Bellman-Ford's exhaustive approach relaxes all edges repeatedly without assuming anything about edge weights. After k iterations, the algorithm has correctly computed shortest paths using at most k edges. Since shortest paths in a graph with V vertices contain at most V-1 edges (assuming no negative cycles), V-1 iterations suffice to find all shortest paths. A final iteration detects negative cycles: if any distance can still improve, a negative cycle exists.
Priority queue optimization for Dijkstra reduces time complexity from O(V²) to O(E + V log V). The naive approach scans all vertices to find the minimum distance vertex, requiring O(V) time per iteration and O(V²) total. Using a binary heap priority queue reduces vertex selection to O(log V) and produces total time O(E log V) since each edge relaxation may trigger a heap update. Fibonacci heaps achieve theoretical O(E + V log V) but have higher constant factors.
Negative weight handling distinguishes the algorithms fundamentally. Dijkstra's greedy selection assumes that processing a vertex finalizes its distance. Negative edges violate this assumption because a later path through a negative edge could reduce a previously finalized distance. Bellman-Ford makes no such assumption and correctly handles negative weights through exhaustive edge relaxation. However, negative cycles (cycles whose total weight is negative) make shortest paths undefined since repeatedly traversing the cycle reduces path cost indefinitely.
Path reconstruction requires storing predecessor information during distance updates. When relaxing an edge from u to v, the algorithm records u as v's predecessor if the relaxation succeeds. After finding shortest distances, the path from source to any vertex v can be reconstructed by following predecessors backward from v to the source, then reversing the sequence.
# Relaxation operation
def relax(u, v, weight, distances, predecessors)
new_distance = distances[u] + weight
if new_distance < distances[v]
distances[v] = new_distance
predecessors[v] = u
true # Relaxation succeeded
else
false # No improvement
end
end
Ruby Implementation
Ruby implementations of shortest path algorithms require graph representation, priority queue management for Dijkstra, and careful handling of infinite distances. The adjacency list representation stores each vertex's outgoing edges efficiently, while distance tracking uses hashes with default infinity values.
Dijkstra's algorithm in Ruby uses a priority queue to select vertices efficiently. The PQueue gem provides a binary heap implementation, though Ruby's standard library SortedSet can substitute at the cost of reduced performance. The algorithm maintains a set of visited vertices to prevent reprocessing.
require 'pqueue'
def dijkstra(graph, source)
distances = Hash.new(Float::INFINITY)
predecessors = {}
distances[source] = 0
pq = PQueue.new { |a, b| distances[a] < distances[b] }
pq.push(source)
visited = Set.new
until pq.empty?
current = pq.pop
next if visited.include?(current)
visited.add(current)
graph[current].each do |neighbor, weight|
next if visited.include?(neighbor)
new_distance = distances[current] + weight
if new_distance < distances[neighbor]
distances[neighbor] = new_distance
predecessors[neighbor] = current
pq.push(neighbor)
end
end
end
[distances, predecessors]
end
# Example usage
graph = {
'A' => [['B', 7], ['C', 3]],
'B' => [['D', 1], ['C', 2]],
'C' => [['D', 4], ['E', 6]],
'D' => [['E', 2]],
'E' => []
}
distances, predecessors = dijkstra(graph, 'A')
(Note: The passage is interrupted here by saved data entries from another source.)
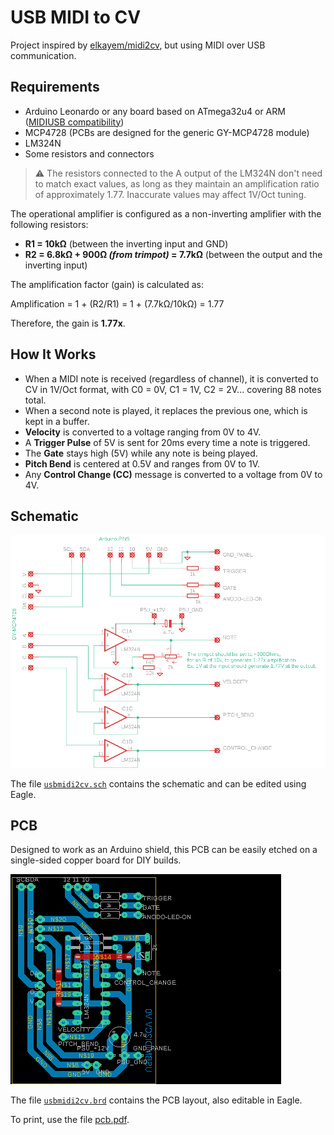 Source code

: # USB MIDI to CV

Project inspired by [elkayem/midi2cv](https://github.com/elkayem/midi2cv), but using MIDI over USB communication.

## Requirements

- Arduino Leonardo or any board based on ATmega32u4 or ARM ([MIDIUSB compatibility](https://docs.arduino.cc/libraries/midiusb/#Compatibility))  
- MCP4728 (PCBs are designed for the generic GY-MCP4728 module)  
- LM324N  
- Some resistors and connectors

> ⚠️ The resistors connected to the A output of the LM324N don't need to match exact values, as long as they maintain an amplification ratio of approximately 1.77. Inaccurate values may affect 1V/Oct tuning.

The operational amplifier is configured as a non-inverting amplifier with the following resistors:

- **R1 = 10kΩ** (between the inverting input and GND)
- **R2 = 6.8kΩ + 900Ω _(from trimpot)_ = 7.7kΩ** (between the output and the inverting input)

The amplification factor (gain) is calculated as:

Amplification = 1 + (R2/R1) = 1 + (7.7kΩ/10kΩ) = 1.77

Therefore, the gain is **1.77x**.

## How It Works

- When a MIDI note is received (regardless of channel), it is converted to CV in 1V/Oct format, with C0 = 0V, C1 = 1V, C2 = 2V... covering 88 notes total.
- When a second note is played, it replaces the previous one, which is kept in a buffer.
- **Velocity** is converted to a voltage ranging from 0V to 4V.
- A **Trigger Pulse** of 5V is sent for 20ms every time a note is triggered.
- The **Gate** stays high (5V) while any note is being played.
- **Pitch Bend** is centered at 0.5V and ranges from 0V to 1V.
- Any **Control Change (CC)** message is converted to a voltage from 0V to 4V.

## Schematic

![Schematic](https://github.com/dioubernardo/usbmidi2cv/blob/main/diagram.png)

The file [`usbmidi2cv.sch`](https://github.com/dioubernardo/usbmidi2cv/blob/main/usbmidi2cv.sch) contains the schematic and can be edited using Eagle.

## PCB

Designed to work as an Arduino shield, this PCB can be easily etched on a single-sided copper board for DIY builds.

![Board](https://github.com/dioubernardo/usbmidi2cv/blob/main/board.png)

The file [`usbmidi2cv.brd`](https://github.com/dioubernardo/usbmidi2cv/blob/main/usbmidi2cv.brd) contains the PCB layout, also editable in Eagle.

To print, use the file [pcb.pdf](https://github.com/dioubernardo/usbmidi2cv/blob/main/pcb.pdf).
# distances: {'A'=>0, 'C'=>3, 'B'=>5, 'D'=>6, 'E'=>8}
Bellman-Ford algorithm requires no priority queue but iterates over all edges V-1 times. Ruby's straightforward iteration makes the implementation readable. The algorithm collects all edges into a single array for repeated processing.
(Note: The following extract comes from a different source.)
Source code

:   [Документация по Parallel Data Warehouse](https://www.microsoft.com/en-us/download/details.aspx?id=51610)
def bellman_ford(graph, source)
# Initialize distances
distances = Hash.new(Float::INFINITY)
predecessors = {}
vertices = graph.keys
distances[source] = 0
# Collect all edges
edges = []
graph.each do |u, neighbors|
neighbors.each do |v, weight|
edges << [u, v, weight]
end
end
# Relax edges V-1 times
(vertices.size - 1).times do
edges.each do |u, v, weight|
if distances[u] != Float::INFINITY &&
distances[u] + weight < distances[v]
distances[v] = distances[u] + weight
predecessors[v] = u
end
end
end
# Check for negative cycles
edges.each do |u, v, weight|
if distances[u] != Float::INFINITY &&
distances[u] + weight < distances[v]
raise "Graph contains negative cycle"
end
end
[distances, predecessors]
end
# Handling negative weights
graph_with_negatives = {
'A' => [['B', 4], ['C', 2]],
'B' => [['C', -3], ['D', 2]],
'C' => [['D', 3]],
'D' => []
}
distances, predecessors = bellman_ford(graph_with_negatives, 'A')
# distances: {'A'=>0, 'C'=>1, 'B'=>4, 'D'=>4}
# Path A->B->C is cheaper than A->C due to negative edge
Path reconstruction follows predecessors backward from the target vertex. Ruby's recursive approach provides clean path building, though iterative methods avoid stack overflow on very long paths.
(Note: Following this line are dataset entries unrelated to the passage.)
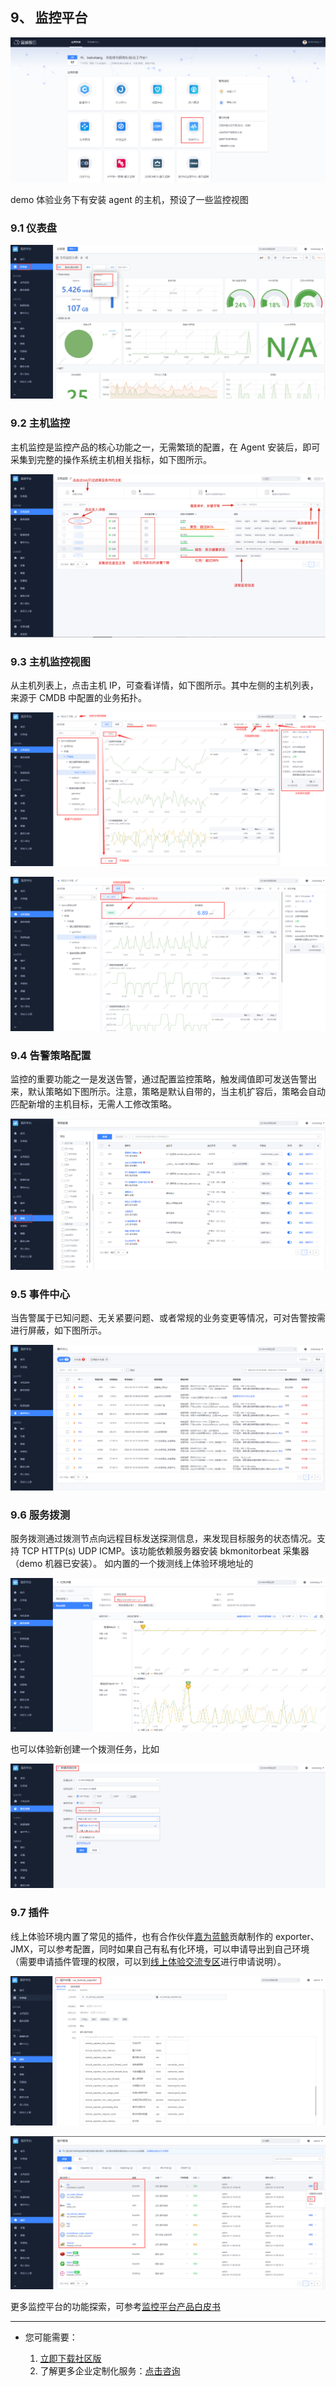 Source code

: ## 9、 监控平台
![](./assets/2022-02-18-17-52-29.png)

demo 体验业务下有安装 agent 的主机，预设了一些监控视图

### 9.1 仪表盘

![](./assets/2022-02-18-17-52-34.png)
### 9.2 主机监控

主机监控是监控产品的核心功能之一，无需繁琐的配置，在 Agent 安装后，即可采集到完整的操作系统主机相关指标，如下图所示。

![](./assets/2022-02-18-17-52-40.png)
### 9.3 主机监控视图

从主机列表上，点击主机 IP，可查看详情，如下图所示。其中左侧的主机列表，来源于 CMDB 中配置的业务拓扑。

![](./assets/2022-02-18-17-52-46.png)

![](./assets/2022-02-18-17-52-57.png)

### 9.4 告警策略配置

监控的重要功能之一是发送告警，通过配置监控策略，触发阈值即可发送告警出来，默认策略如下图所示。注意，策略是默认自带的，当主机扩容后，策略会自动匹配新增的主机目标，无需人工修改策略。

![](./assets/2022-02-18-17-53-03.png)

### 9.5 事件中心

当告警属于已知问题、无关紧要问题、或者常规的业务变更等情况，可对告警按需进行屏蔽，如下图所示。

![](./assets/2022-02-18-17-53-12.png)

### 9.6 服务拨测

服务拨测通过拨测节点向远程目标发送探测信息，来发现目标服务的状态情况。支持 TCP HTTP(s) UDP ICMP。该功能依赖服务器安装 bkmonitorbeat 采集器（demo 机器已安装）。
如内置的一个拨测线上体验环境地址的

![](./assets/2022-02-18-17-53-19.png)

也可以体验新创建一个拨测任务，比如

![](./assets/2022-02-18-17-53-25.png)

### 9.7 插件

线上体验环境内置了常见的插件，也有合作伙伴[嘉为蓝鲸](https://www.canway.net/)贡献制作的 exporter、JMX，可以参考配置，同时如果自己有私有化环境，可以申请导出到自己环境（需要申请插件管理的权限，可以到[线上体验交流专区](https://bk.tencent.com/s-mart/community/question/5612)进行申请说明）。

![](./assets/2022-02-18-17-53-33.png)

![](./assets/2022-02-18-17-53-40.png)

更多监控平台的功能探索，可参考[监控平台产品白皮书](https://bk.tencent.com/docs/markdown/%E7%9B%91%E6%8E%A7%E5%B9%B3%E5%8F%B0/%E4%BA%A7%E5%93%81%E7%99%BD%E7%9A%AE%E4%B9%A6/intro/README.md)

---

- 您可能需要：

    1. [立即下载社区版](https://bk.tencent.com/download/)
    2. 了解更多企业定制化服务：[点击咨询](https://bk.tencent.com/applyinfo/ee/)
def reconstruct_path(predecessors, source, target)
return nil unless predecessors.key?(target)
path = []
current = target
while current != source
path.unshift(current)
current = predecessors[current]
return nil if current.nil?
end
path.unshift(source)
path
end
# Find path from A to E
path = reconstruct_path(predecessors, 'A', 'E')
# => ['A', 'C', 'D', 'E']
Bidirectional search optimization runs Dijkstra simultaneously from source and target, terminating when the searches meet. This approach reduces the search space for single-target queries but requires careful termination detection.
def bidirectional_dijkstra(graph, reverse_graph, source, target)
forward_distances = Hash.new(Float::INFINITY)
backward_distances = Hash.new(Float::INFINITY)
forward_distances[source] = 0
backward_distances[target] = 0
forward_pq = PQueue.new { |a, b| forward_distances[a] < forward_distances[b] }
backward_pq = PQueue.new { |a, b| backward_distances[a] < backward_distances[b] }
forward_pq.push(source)
backward_pq.push(target)
forward_visited = Set.new
backward_visited = Set.new
best_distance = Float::INFINITY
meeting_point = nil
until forward_pq.empty? && backward_pq.empty?
# Forward step
unless forward_pq.empty?
current = forward_pq.pop
unless forward_visited.include?(current)
forward_visited.add(current)
# Check if searches met
if backward_visited.include?(current)
total = forward_distances[current] + backward_distances[current]
if total < best_distance
best_distance = total
meeting_point = current
end
end
graph[current].each do |neighbor, weight|
new_dist = forward_distances[current] + weight
if new_dist < forward_distances[neighbor]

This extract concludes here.